→ To do: For the data that follows, return each line unchanged and drop the pictures.

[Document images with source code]
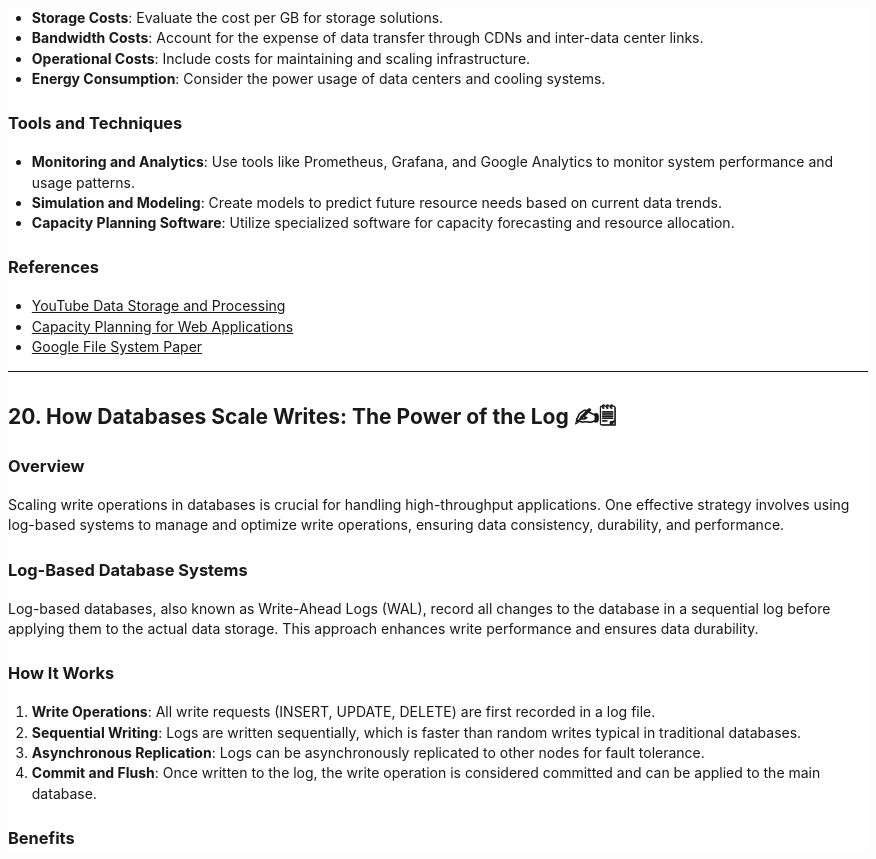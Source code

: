 - **Storage Costs**: Evaluate the cost per GB for storage solutions.
- **Bandwidth Costs**: Account for the expense of data transfer through CDNs and inter-data center links.
- **Operational Costs**: Include costs for maintaining and scaling infrastructure.
- **Energy Consumption**: Consider the power usage of data centers and cooling systems.

### Tools and Techniques

- **Monitoring and Analytics**: Use tools like Prometheus, Grafana, and Google Analytics to monitor system performance and usage patterns.
- **Simulation and Modeling**: Create models to predict future resource needs based on current data trends.
- **Capacity Planning Software**: Utilize specialized software for capacity forecasting and resource allocation.

### References

- [YouTube Data Storage and Processing](https://www.quora.com/How-much-data-does-YouTube-store)
- [Capacity Planning for Web Applications](https://aws.amazon.com/blogs/architecture/capacity-planning-for-web-applications/)
- [Google File System Paper](https://research.google/pubs/pub51/)

---

## 20. How Databases Scale Writes: The Power of the Log ✍️🗒️

### Overview

Scaling write operations in databases is crucial for handling high-throughput applications. One effective strategy involves using log-based systems to manage and optimize write operations, ensuring data consistency, durability, and performance.

### Log-Based Database Systems

Log-based databases, also known as Write-Ahead Logs (WAL), record all changes to the database in a sequential log before applying them to the actual data storage. This approach enhances write performance and ensures data durability.

### How It Works

1. **Write Operations**: All write requests (INSERT, UPDATE, DELETE) are first recorded in a log file.
2. **Sequential Writing**: Logs are written sequentially, which is faster than random writes typical in traditional databases.
3. **Asynchronous Replication**: Logs can be asynchronously replicated to other nodes for fault tolerance.
4. **Commit and Flush**: Once written to the log, the write operation is considered committed and can be applied to the main database.

### Benefits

→ Expected answer:
Source code

: - **Storage Costs**: Evaluate the cost per GB for storage solutions.
- **Bandwidth Costs**: Account for the expense of data transfer through CDNs and inter-data center links.
- **Operational Costs**: Include costs for maintaining and scaling infrastructure.
- **Energy Consumption**: Consider the power usage of data centers and cooling systems.

### Tools and Techniques

- **Monitoring and Analytics**: Use tools like Prometheus, Grafana, and Google Analytics to monitor system performance and usage patterns.
- **Simulation and Modeling**: Create models to predict future resource needs based on current data trends.
- **Capacity Planning Software**: Utilize specialized software for capacity forecasting and resource allocation.

### References

- [YouTube Data Storage and Processing](https://www.quora.com/How-much-data-does-YouTube-store)
- [Capacity Planning for Web Applications](https://aws.amazon.com/blogs/architecture/capacity-planning-for-web-applications/)
- [Google File System Paper](https://research.google/pubs/pub51/)

---

## 20. How Databases Scale Writes: The Power of the Log ✍️🗒️

### Overview

Scaling write operations in databases is crucial for handling high-throughput applications. One effective strategy involves using log-based systems to manage and optimize write operations, ensuring data consistency, durability, and performance.

### Log-Based Database Systems

Log-based databases, also known as Write-Ahead Logs (WAL), record all changes to the database in a sequential log before applying them to the actual data storage. This approach enhances write performance and ensures data durability.

### How It Works

1. **Write Operations**: All write requests (INSERT, UPDATE, DELETE) are first recorded in a log file.
2. **Sequential Writing**: Logs are written sequentially, which is faster than random writes typical in traditional databases.
3. **Asynchronous Replication**: Logs can be asynchronously replicated to other nodes for fault tolerance.
4. **Commit and Flush**: Once written to the log, the write operation is considered committed and can be applied to the main database.

### Benefits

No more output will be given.